* **WORK INSTRUCTIONS**: For the word "since", return each line of the data in which it occurs.

####################

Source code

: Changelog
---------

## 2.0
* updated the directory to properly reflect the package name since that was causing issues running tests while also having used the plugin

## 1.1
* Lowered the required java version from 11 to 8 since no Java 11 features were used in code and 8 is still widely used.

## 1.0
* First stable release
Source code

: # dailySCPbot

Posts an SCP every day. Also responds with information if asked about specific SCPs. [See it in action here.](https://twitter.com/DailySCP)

####################

* **WRITTEN SOLUTION**:
* updated the directory to properly reflect the package name since that was causing issues running tests while also having used the plugin
* Lowered the required java version from 11 to 8 since no Java 11 features were used in code and 8 is still widely used.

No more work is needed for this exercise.